= Records to use =

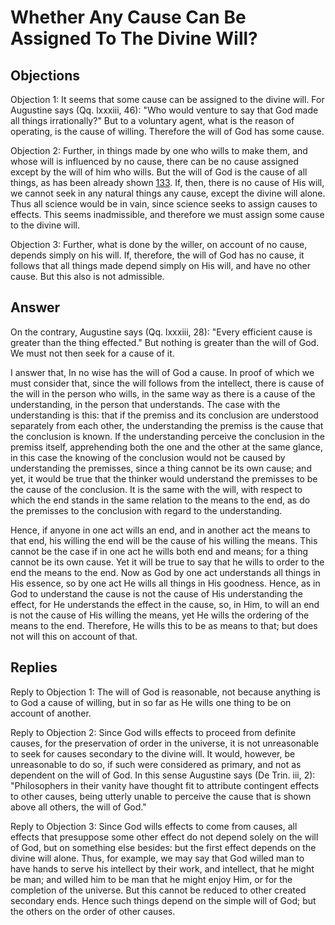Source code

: # Whether Any Cause Can Be Assigned To The Divine Will?

## Objections

Objection 1: It seems that some cause can be assigned to the divine will. For Augustine says (Qq. lxxxiii, 46): "Who would venture to say that God made all things irrationally?" But to a voluntary agent, what is the reason of operating, is the cause of willing. Therefore the will of God has some cause.

Objection 2: Further, in things made by one who wills to make them, and whose will is influenced by no cause, there can be no cause assigned except by the will of him who wills. But the will of God is the cause of all things, as has been already shown [133](A[4]). If, then, there is no cause of His will, we cannot seek in any natural things any cause, except the divine will alone. Thus all science would be in vain, since science seeks to assign causes to effects. This seems inadmissible, and therefore we must assign some cause to the divine will.

Objection 3: Further, what is done by the willer, on account of no cause, depends simply on his will. If, therefore, the will of God has no cause, it follows that all things made depend simply on His will, and have no other cause. But this also is not admissible.

## Answer

On the contrary, Augustine says (Qq. lxxxiii, 28): "Every efficient cause is greater than the thing effected." But nothing is greater than the will of God. We must not then seek for a cause of it.

I answer that, In no wise has the will of God a cause. In proof of which we must consider that, since the will follows from the intellect, there is cause of the will in the person who wills, in the same way as there is a cause of the understanding, in the person that understands. The case with the understanding is this: that if the premiss and its conclusion are understood separately from each other, the understanding the premiss is the cause that the conclusion is known. If the understanding perceive the conclusion in the premiss itself, apprehending both the one and the other at the same glance, in this case the knowing of the conclusion would not be caused by understanding the premisses, since a thing cannot be its own cause; and yet, it would be true that the thinker would understand the premisses to be the cause of the conclusion. It is the same with the will, with respect to which the end stands in the same relation to the means to the end, as do the premisses to the conclusion with regard to the understanding.

Hence, if anyone in one act wills an end, and in another act the means to that end, his willing the end will be the cause of his willing the means. This cannot be the case if in one act he wills both end and means; for a thing cannot be its own cause. Yet it will be true to say that he wills to order to the end the means to the end. Now as God by one act understands all things in His essence, so by one act He wills all things in His goodness. Hence, as in God to understand the cause is not the cause of His understanding the effect, for He understands the effect in the cause, so, in Him, to will an end is not the cause of His willing the means, yet He wills the ordering of the means to the end. Therefore, He wills this to be as means to that; but does not will this on account of that.

## Replies

Reply to Objection 1: The will of God is reasonable, not because anything is to God a cause of willing, but in so far as He wills one thing to be on account of another.

Reply to Objection 2: Since God wills effects to proceed from definite causes, for the preservation of order in the universe, it is not unreasonable to seek for causes secondary to the divine will. It would, however, be unreasonable to do so, if such were considered as primary, and not as dependent on the will of God. In this sense Augustine says (De Trin. iii, 2): "Philosophers in their vanity have thought fit to attribute contingent effects to other causes, being utterly unable to perceive the cause that is shown above all others, the will of God."

Reply to Objection 3: Since God wills effects to come from causes, all effects that presuppose some other effect do not depend solely on the will of God, but on something else besides: but the first effect depends on the divine will alone. Thus, for example, we may say that God willed man to have hands to serve his intellect by their work, and intellect, that he might be man; and willed him to be man that he might enjoy Him, or for the completion of the universe. But this cannot be reduced to other created secondary ends. Hence such things depend on the simple will of God; but the others on the order of other causes.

= Problem to solve =
Skip every picture and transcribe the data above exactly.

= Problem solution =
Source code

: # Whether Any Cause Can Be Assigned To The Divine Will?

## Objections

Objection 1: It seems that some cause can be assigned to the divine will. For Augustine says (Qq. lxxxiii, 46): "Who would venture to say that God made all things irrationally?" But to a voluntary agent, what is the reason of operating, is the cause of willing. Therefore the will of God has some cause.

Objection 2: Further, in things made by one who wills to make them, and whose will is influenced by no cause, there can be no cause assigned except by the will of him who wills. But the will of God is the cause of all things, as has been already shown [133](A[4]). If, then, there is no cause of His will, we cannot seek in any natural things any cause, except the divine will alone. Thus all science would be in vain, since science seeks to assign causes to effects. This seems inadmissible, and therefore we must assign some cause to the divine will.

Objection 3: Further, what is done by the willer, on account of no cause, depends simply on his will. If, therefore, the will of God has no cause, it follows that all things made depend simply on His will, and have no other cause. But this also is not admissible.

## Answer

On the contrary, Augustine says (Qq. lxxxiii, 28): "Every efficient cause is greater than the thing effected." But nothing is greater than the will of God. We must not then seek for a cause of it.

I answer that, In no wise has the will of God a cause. In proof of which we must consider that, since the will follows from the intellect, there is cause of the will in the person who wills, in the same way as there is a cause of the understanding, in the person that understands. The case with the understanding is this: that if the premiss and its conclusion are understood separately from each other, the understanding the premiss is the cause that the conclusion is known. If the understanding perceive the conclusion in the premiss itself, apprehending both the one and the other at the same glance, in this case the knowing of the conclusion would not be caused by understanding the premisses, since a thing cannot be its own cause; and yet, it would be true that the thinker would understand the premisses to be the cause of the conclusion. It is the same with the will, with respect to which the end stands in the same relation to the means to the end, as do the premisses to the conclusion with regard to the understanding.

Hence, if anyone in one act wills an end, and in another act the means to that end, his willing the end will be the cause of his willing the means. This cannot be the case if in one act he wills both end and means; for a thing cannot be its own cause. Yet it will be true to say that he wills to order to the end the means to the end. Now as God by one act understands all things in His essence, so by one act He wills all things in His goodness. Hence, as in God to understand the cause is not the cause of His understanding the effect, for He understands the effect in the cause, so, in Him, to will an end is not the cause of His willing the means, yet He wills the ordering of the means to the end. Therefore, He wills this to be as means to that; but does not will this on account of that.

## Replies

Reply to Objection 1: The will of God is reasonable, not because anything is to God a cause of willing, but in so far as He wills one thing to be on account of another.

Reply to Objection 2: Since God wills effects to proceed from definite causes, for the preservation of order in the universe, it is not unreasonable to seek for causes secondary to the divine will. It would, however, be unreasonable to do so, if such were considered as primary, and not as dependent on the will of God. In this sense Augustine says (De Trin. iii, 2): "Philosophers in their vanity have thought fit to attribute contingent effects to other causes, being utterly unable to perceive the cause that is shown above all others, the will of God."

Reply to Objection 3: Since God wills effects to come from causes, all effects that presuppose some other effect do not depend solely on the will of God, but on something else besides: but the first effect depends on the divine will alone. Thus, for example, we may say that God willed man to have hands to serve his intellect by their work, and intellect, that he might be man; and willed him to be man that he might enjoy Him, or for the completion of the universe. But this cannot be reduced to other created secondary ends. Hence such things depend on the simple will of God; but the others on the order of other causes.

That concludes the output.